- [REQUIREMENT]: The answer must consist solely of the lines from the opening line of the entries through the line with "Before setting about", transcribed exactly and without any pictures.

- [EXERCISE INPUT]:
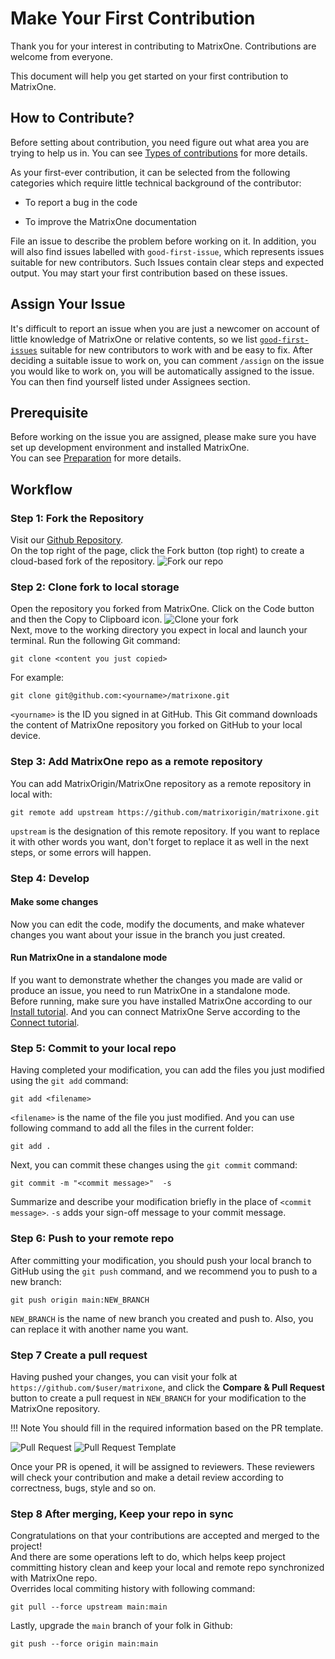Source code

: # **Make Your First Contribution**

Thank you for your interest in contributing to MatrixOne. Contributions are welcome from everyone.

This document will help you get started on your first contribution to MatrixOne.

## **How to Contribute?**

Before setting about contribution, you need figure out what area you are trying to help us in. You can see [Types of contributions](How-to-Contribute/types-of-contributions.md) for more details.

As your first-ever contribution, it can be selected from the following categories which require little technical background of the contributor:

* To report a bug in the code

* To improve the MatrixOne documentation

File an issue to describe the problem before working on it. In addition, you will also find issues labelled with `good-first-issue`, which represents issues suitable for new contributors. Such Issues contain clear steps and expected output. You may start your first contribution based on these issues.

## **Assign Your Issue**

It's difficult to report an issue when you are just a newcomer on account of little knowledge of MatrixOne or relative contents, so we list [`good-first-issues`](https://github.com/matrixorigin/matrixone/issues?q=is%3Aopen+is%3Aissue+label%3A%22good+first+issue%22) suitable for new contributors to work with and be easy to fix.
After deciding a suitable issue to work on, you can comment `/assign` on the issue you would like to work on, you will be automatically assigned to the issue. You can then find yourself listed under Assignees section.

## **Prerequisite**

Before working on the issue you are assigned, please make sure you have set up development environment and installed MatrixOne.  
You can see [Preparation](How-to-Contribute/preparation.md) for more details.

## **Workflow**

### **Step 1: Fork the Repository**

Visit our [Github Repository](https://github.com/matrixorigin/matrixone).  
On the top right of the page, click the Fork button (top right) to create a cloud-based fork of the repository.
![Fork our repo](https://github.com/matrixorigin/artwork/blob/main/docs/contribution-guide/contribution-guide-fork.png?raw=true)

### **Step 2: Clone fork to local storage**

Open the repository you forked from MatrixOne. Click on the Code button and then the Copy to Clipboard icon.
![Clone your fork](https://github.com/matrixorigin/artwork/blob/main/docs/contribution-guide/contribution-guide-clone.png?raw=true)  
Next, move to the working directory you expect in local and launch your terminal. Run the following Git command:  

```
git clone <content you just copied>
```  

For example:    

```
git clone git@github.com:<yourname>/matrixone.git
```

`<yourname>` is the ID you signed in at GitHub. This Git command downloads the content of MatrixOne repository you forked on GitHub to your local device.  

### **Step 3: Add MatrixOne repo as a remote repository**

You can add MatrixOrigin/MatrixOne repository as a remote repository in local with:  

```
git remote add upstream https://github.com/matrixorigin/matrixone.git  
```

`upstream` is the designation of this remote repository. If you want to replace it with other words you want, don't forget to replace it as well in the next steps, or some errors will happen.

### **Step 4: Develop**

#### **Make some changes**

Now you can edit the code, modify the documents, and make whatever changes you want about your issue in the branch you just created.

#### **Run MatrixOne in a standalone mode**

If you want to demonstrate whether the changes you made are valid or produce an issue, you need to run MatrixOne in a standalone mode.  
Before running, make sure you have installed MatrixOne according to our [Install tutorial](./../Get-Started/install-standalone-matrixone.md).
And you can connect MatrixOne Serve according to the [Connect tutorial](./../Get-Started/connect-to-matrixone-server.md).

### **Step 5: Commit to your local repo**

Having completed your modification, you can add the files you just modified using the `git add` command:

```
git add <filename>
```

`<filename>` is the name of the file you just modified.
And you can use following command to add all the files in the current folder:

```
git add .
```

Next, you can commit these changes using the `git commit` command:

```
git commit -m "<commit message>"  -s
```

Summarize and describe your modification briefly in the place of `<commit message>`.
`-s` adds your sign-off message to your commit message.

### **Step 6: Push to your remote repo**

After committing your modification, you should push your local branch to GitHub using the `git push` command, and we recommend you to push to a new branch:

```
git push origin main:NEW_BRANCH
```

`NEW_BRANCH` is the name of new branch you created and push to. Also, you can replace it with another name you want.

### **Step 7 Create a pull request**

Having pushed your changes, you can visit your folk at `https://github.com/$user/matrixone`, and click the **Compare & Pull Request** button to create a pull request in `NEW_BRANCH` for your modification to the MatrixOne repository. 

!!! Note
    You should fill in the required information based on the PR template.

![Pull Request](https://github.com/matrixorigin/artwork/blob/main/docs/contribution-guide/contribution-guide-pr.png?raw=true)
![Pull Request Template](https://github.com/matrixorigin/artwork/blob/main/docs/contribution-guide/contribution-guide-pr-template.png?raw=true)

Once your PR is opened, it will be assigned to reviewers. These reviewers will check your contribution and make a detail review according to correctness, bugs, style and so on.

### **Step 8 After merging, Keep your repo in sync**

Congratulations on that your contributions are accepted and merged to the project!  
And there are some operations left to do, which helps keep project committing history clean and keep your local and remote repo synchronized with MatrixOne repo.  
Overrides local commiting history with following command:  

```
git pull --force upstream main:main
```

Lastly, upgrade the `main` branch of your folk in Github:

```
git push --force origin main:main
```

- [YOUR RESPONSE]:
Source code

: # **Make Your First Contribution**

Thank you for your interest in contributing to MatrixOne. Contributions are welcome from everyone.

This document will help you get started on your first contribution to MatrixOne.

## **How to Contribute?**

Before setting about contribution, you need figure out what area you are trying to help us in. You can see [Types of contributions](How-to-Contribute/types-of-contributions.md) for more details.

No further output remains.